|Vigles, also called Friktories, were watchtowers important to the system of defense of the island from the early 11th up to early 19th century AD. They are cylindrical buildings, except of the Koula’s Vigla in the fortress of Chios that is semi-cylindrical, of 12 to 20 m. high, with a 15m. diameter. If a Viglatoras (watcher) had seen an enemy ship he was notifying other Vigles by lighting up a fire (at night) or by smoke signals (in the day) so that the villagers had the time to prepare their defense. Therefore the were woods in the interior of the Vigla in order the Viglatoras to be able to start signaling at once. In the interior they were filled with rubbles up to 2/3 of their height.|
|Vigles had no gates or any other entering point . The watcher, Viglatoras, had to throw a rope with a cramp in order to enter the Vigla.
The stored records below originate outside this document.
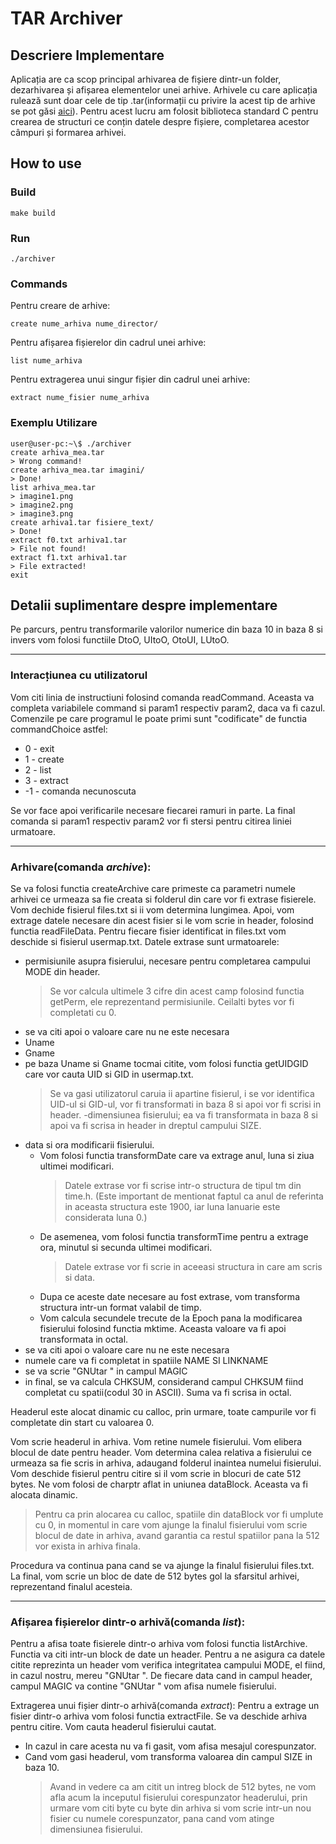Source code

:# TAR Archiver

## Descriere Implementare
Aplicația are ca scop principal arhivarea de fișiere dintr-un folder, dezarhivarea și afișarea elementelor unei arhive. Arhivele cu care aplicația rulează sunt doar cele de tip .tar(informații cu privire la acest tip de arhive se pot găsi [aici](https://www.fileformat.info/format/tar/corion.htm)). Pentru acest lucru am folosit biblioteca standard C pentru crearea de structuri ce conțin datele despre fișiere, completarea acestor câmpuri și formarea arhivei. 

## How to use
### Build
	make build

### Run
	./archiver

### Commands
Pentru creare de arhive:
	
	create nume_arhiva nume_director/

Pentru afișarea fișierelor din cadrul unei arhive:

	list nume_arhiva

Pentru extragerea unui singur fișier din cadrul unei arhive:

	extract nume_fisier nume_arhiva


### Exemplu Utilizare
	user@user-pc:~\$ ./archiver
	create arhiva_mea.tar
	> Wrong command!
	create arhiva_mea.tar imagini/
	> Done!
	list arhiva_mea.tar
	> imagine1.png
	> imagine2.png
	> imagine3.png
	create arhiva1.tar fisiere_text/
	> Done!
	extract f0.txt arhiva1.tar
	> File not found!
	extract f1.txt arhiva1.tar
	> File extracted!
	exit

## Detalii suplimentare despre implementare
Pe parcurs, pentru transformarile valorilor numerice din baza 10 in baza 8 si invers vom folosi functiile DtoO, UItoO, OtoUI, LUtoO.

---

### Interacțiunea cu utilizatorul
Vom citi linia de instructiuni folosind comanda readCommand. 
Aceasta va completa variabilele command si param1 respectiv param2, daca va fi cazul.
Comenzile pe care programul le poate primi sunt "codificate" de functia commandChoice astfel:
- 0 - exit
- 1 - create
- 2 - list
- 3 - extract
- -1 - comanda necunoscuta

Se vor face apoi verificarile necesare fiecarei ramuri in parte.
La final comanda si param1 respectiv param2 vor fi stersi pentru citirea liniei urmatoare.

---

### Arhivare(comanda *archive*):
Se va folosi functia createArchive care primeste ca parametri numele arhivei ce urmeaza sa fie creata si folderul din care vor fi extrase fisierele.
Vom dechide fisierul files.txt si ii vom determina lungimea.
Apoi, vom extrage datele necesare din acest fisier si le vom scrie in header, folosind functia readFileData.
Pentru fiecare fisier identificat in files.txt vom deschide si fisierul usermap.txt.
Datele extrase sunt urmatoarele:
- permisiunile asupra fisierului, necesare pentru completarea campului MODE din header.
	> Se vor calcula ultimele 3 cifre din acest camp folosind functia getPerm, ele reprezentand  permisiunile.
	> Ceilalti bytes vor fi completati cu 0.
- se va citi apoi o valoare care nu ne este necesara
- Uname
-  Gname
- pe baza Uname si Gname tocmai citite, vom folosi functia getUIDGID care vor cauta UID si GID in usermap.txt.
	> Se va gasi utilizatorul caruia ii apartine fisierul, i se vor identifica UID-ul si GID-ul, vor fi transformati in baza 8 si apoi vor fi scrisi in header.
-dimensiunea fisierului; ea va fi transformata in baza 8 si apoi va fi scrisa in header in dreptul campului SIZE.
- data si ora modificarii fisierului.
	- Vom folosi functia transformDate care va extrage anul, luna si ziua ultimei modificari.
		> Datele extrase vor fi scrise intr-o structura de tipul tm din time.h.
		(Este important de mentionat faptul ca anul de referinta in aceasta structura este 1900, iar luna Ianuarie este considerata luna 0.)
	- De asemenea, vom folosi functia transformTime pentru a extrage ora, minutul si secunda ultimei modificari.
		> Datele extrase vor fi scrie in aceeasi structura in care am scris si data.
	- Dupa ce aceste date necesare au fost extrase, vom transforma structura intr-un format valabil de timp.
	- Vom calcula secundele trecute de la Epoch pana la modificarea fisierului folosind functia mktime. Aceasta valoare va fi apoi transformata in octal.
- se va citi apoi o valoare care nu ne este necesara
- numele care va fi completat in spatiile NAME SI LINKNAME
- se va scrie "GNUtar " in campul MAGIC
- in final, se va calcula CHKSUM, considerand campul CHKSUM fiind completat cu spatii(codul 30 in ASCII). Suma va fi scrisa in octal.

Headerul este alocat dinamic cu calloc, prin urmare, toate campurile vor fi completate din start cu valoarea 0.

Vom scrie headerul in arhiva. Vom retine numele fisierului. Vom elibera blocul de date pentru header.
Vom determina calea relativa a fisierului ce urmeaza sa fie scris in arhiva, adaugand folderul inaintea numelui fisierului.
Vom deschide fisierul pentru citire si il vom scrie in blocuri de cate 512 bytes. Ne vom folosi de charptr aflat in uniunea dataBlock. Aceasta va fi alocata dinamic.
> Pentru ca prin alocarea cu calloc, spatiile din dataBlock vor fi umplute cu 0, in momentul in care vom ajunge la finalul fisierului vom scrie blocul de date in arhiva, avand garantia ca restul spatiilor pana la 512 vor exista in arhiva finala.

Procedura va continua pana cand se va ajunge la finalul fisierului files.txt.
La final, vom scrie un bloc de date de 512 bytes gol la sfarsitul arhivei, reprezentand finalul acesteia.

---

### Afișarea fișierelor dintr-o arhivă(comanda *list*):
Pentru a afisa toate fisierele dintr-o arhiva vom folosi functia listArchive.
Functia va citi intr-un block de date un header. Pentru a ne asigura ca datele citite reprezinta un header vom verifica integritatea campului MODE, el fiind, in cazul nostru, mereu "GNUtar ".
De fiecare data cand in campul header, campul MAGIC va contine "GNUtar " vom afisa numele fisierului.


Extragerea unui fișier dintr-o arhivă(comanda *extract*):
Pentru a extrage un fisier dintr-o arhiva vom folosi functia extractFile.
Se va deschide arhiva pentru citire.
Vom cauta headerul fisierului cautat.
- In cazul in care acesta nu va fi gasit, vom afisa mesajul corespunzator.
- Cand vom gasi headerul, vom transforma valoarea din campul SIZE in baza 10.
	>Avand in vedere ca am citit un intreg block de 512 bytes, ne vom afla acum la inceputul fisierului corespunzator headerului, prin urmare vom citi byte cu byte din arhiva si vom scrie intr-un nou fisier cu numele corespunzator, pana cand vom atinge dimensiunea fisierului.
By having no doors, and therefore a point that if violated could allow to the enemies, usually pirates to enter and kill the men in the Vigla the lightly armed Viglatores could successfully rebut any attack. |
There were about 50 Vigles on Chios island. They were fully covered the bays that an enemy ship could approach the island as well as the open sea. from the top of each Vigla the Viglatoras could clearly see the next two Vigles, one of each side. The Vigles at the northern part of the island are almost destroyed, but they are very well preserved at the south and especially at the Southwest part of the island.